Maybe yes, maybe no.

The “speech in noise” problem is the difficulty many people with hearing loss–and even people with normal hearing as tested by pure tone audiometry–have  following a conversation if the room (often a restaurant or party) is noisy.

I have that problem, as many adults do, and I also have three problems with this article.

First, talking about a technological solution to the speech in noise problem without discussing how we can interfere with the development of this condition by simply making the world quieter to prevent hearing loss is irresponsible. Imagine public health officials in the 1950s focusing on making better wheelchairs, braces, and crutches for those affected by polio without also working to prevent polio by developing a vaccine. You can’t, because that would have be absurd. To prevent noise-induced hearing loss, we don’t need more research. We don’t need a vaccine. All we need is to make a quieter world, something that has been known for decades.

Second, an even better solution to the speech in noise problem would be to require quieter indoor spaces.

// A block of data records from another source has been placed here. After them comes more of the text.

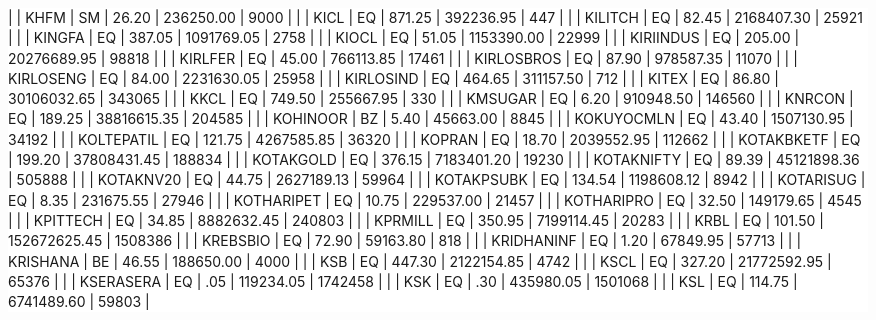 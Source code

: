 |  | KHFM | SM | 26.20 | 236250.00 | 9000 |
|  | KICL | EQ | 871.25 | 392236.95 | 447 |
|  | KILITCH | EQ | 82.45 | 2168407.30 | 25921 |
|  | KINGFA | EQ | 387.05 | 1091769.05 | 2758 |
|  | KIOCL | EQ | 51.05 | 1153390.00 | 22999 |
|  | KIRIINDUS | EQ | 205.00 | 20276689.95 | 98818 |
|  | KIRLFER | EQ | 45.00 | 766113.85 | 17461 |
|  | KIRLOSBROS | EQ | 87.90 | 978587.35 | 11070 |
|  | KIRLOSENG | EQ | 84.00 | 2231630.05 | 25958 |
|  | KIRLOSIND | EQ | 464.65 | 311157.50 | 712 |
|  | KITEX | EQ | 86.80 | 30106032.65 | 343065 |
|  | KKCL | EQ | 749.50 | 255667.95 | 330 |
|  | KMSUGAR | EQ | 6.20 | 910948.50 | 146560 |
|  | KNRCON | EQ | 189.25 | 38816615.35 | 204585 |
|  | KOHINOOR | BZ | 5.40 | 45663.00 | 8845 |
|  | KOKUYOCMLN | EQ | 43.40 | 1507130.95 | 34192 |
|  | KOLTEPATIL | EQ | 121.75 | 4267585.85 | 36320 |
|  | KOPRAN | EQ | 18.70 | 2039552.95 | 112662 |
|  | KOTAKBKETF | EQ | 199.20 | 37808431.45 | 188834 |
|  | KOTAKGOLD | EQ | 376.15 | 7183401.20 | 19230 |
|  | KOTAKNIFTY | EQ | 89.39 | 45121898.36 | 505888 |
|  | KOTAKNV20 | EQ | 44.75 | 2627189.13 | 59964 |
|  | KOTAKPSUBK | EQ | 134.54 | 1198608.12 | 8942 |
|  | KOTARISUG | EQ | 8.35 | 231675.55 | 27946 |
|  | KOTHARIPET | EQ | 10.75 | 229537.00 | 21457 |
|  | KOTHARIPRO | EQ | 32.50 | 149179.65 | 4545 |
|  | KPITTECH | EQ | 34.85 | 8882632.45 | 240803 |
|  | KPRMILL | EQ | 350.95 | 7199114.45 | 20283 |
|  | KRBL | EQ | 101.50 | 152672625.45 | 1508386 |
|  | KREBSBIO | EQ | 72.90 | 59163.80 | 818 |
|  | KRIDHANINF | EQ | 1.20 | 67849.95 | 57713 |
|  | KRISHANA | BE | 46.55 | 188650.00 | 4000 |
|  | KSB | EQ | 447.30 | 2122154.85 | 4742 |
|  | KSCL | EQ | 327.20 | 21772592.95 | 65376 |
|  | KSERASERA | EQ | .05 | 119234.05 | 1742458 |
|  | KSK | EQ | .30 | 435980.05 | 1501068 |
|  | KSL | EQ | 114.75 | 6741489.60 | 59803 |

Third, requiring quieter public spaces is exactly what the Americans with Disabilities Act (ADA) requires. People with hearing loss clearly meet the ADA definition of having a disability, and they require “reasonable accommodations” to allow them to fully enjoy (yes, this is the legal standard in ADA) places open to the public. I will be speaking about “Disability Rights of Ambient Noise for People with Auditory Disabilities Under the Americans with Disabilities Act” at the December meeting of the Acoustical Society of America, in New Orleans. I recent learned that my talk will be broadcast live over the internet. Details of how to listen will be posted when they become available.